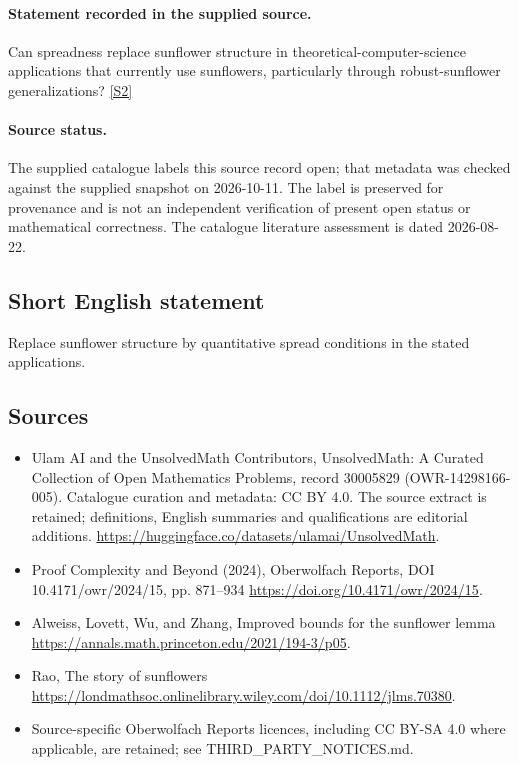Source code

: \documentclass[11pt]{article}
\begin{document}
\paragraph{Statement recorded in the supplied source.}
Can spreadness replace sunflower structure in theoretical-computer-science applications that currently use sunflowers, particularly through robust-sunflower generalizations? \href{https://doi.org/10.4171/owr/2024/15}{[S2]}
\paragraph{Source status.}
The supplied catalogue labels this source record open; that metadata was checked against the supplied snapshot on 2026-10-11. The label is preserved for provenance and is not an independent verification of present open status or mathematical correctness. The catalogue literature assessment is dated 2026-08-22.
\subsection{Short English statement}
Replace sunflower structure by quantitative spread conditions in the stated applications.
\subsection{Sources}
\begin{itemize}
\item[S1] Ulam AI and the UnsolvedMath Contributors, UnsolvedMath: A Curated Collection of Open Mathematics Problems, record 30005829 (OWR-14298166-005). Catalogue curation and metadata: CC BY 4.0. The source extract is retained; definitions, English summaries and qualifications are editorial additions.
\url{https://huggingface.co/datasets/ulamai/UnsolvedMath}.
\item[S2] Proof Complexity and Beyond (2024), Oberwolfach Reports, DOI 10.4171/owr/2024/15, pp. 871--934
\url{https://doi.org/10.4171/owr/2024/15}.
\item[S3] Alweiss, Lovett, Wu, and Zhang, Improved bounds for the sunflower lemma
\url{https://annals.math.princeton.edu/2021/194-3/p05}.
\item[S4] Rao, The story of sunflowers
\url{https://londmathsoc.onlinelibrary.wiley.com/doi/10.1112/jlms.70380}.
\item Source-specific Oberwolfach Reports licences, including CC BY-SA 4.0 where applicable, are retained; see THIRD\_PARTY\_NOTICES.md.
\end{itemize}
\end{document}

============================================================

[Problem to work on] Wherever the string "English" is found in the entries, copy the line it sits in.

[Answer to the problem]
\subsection{Short English statement}
\item[S1] Ulam AI and the UnsolvedMath Contributors, UnsolvedMath: A Curated Collection of Open Mathematics Problems, record 30005829 (OWR-14298166-005). Catalogue curation and metadata: CC BY 4.0. The source extract is retained; definitions, English summaries and qualifications are editorial additions.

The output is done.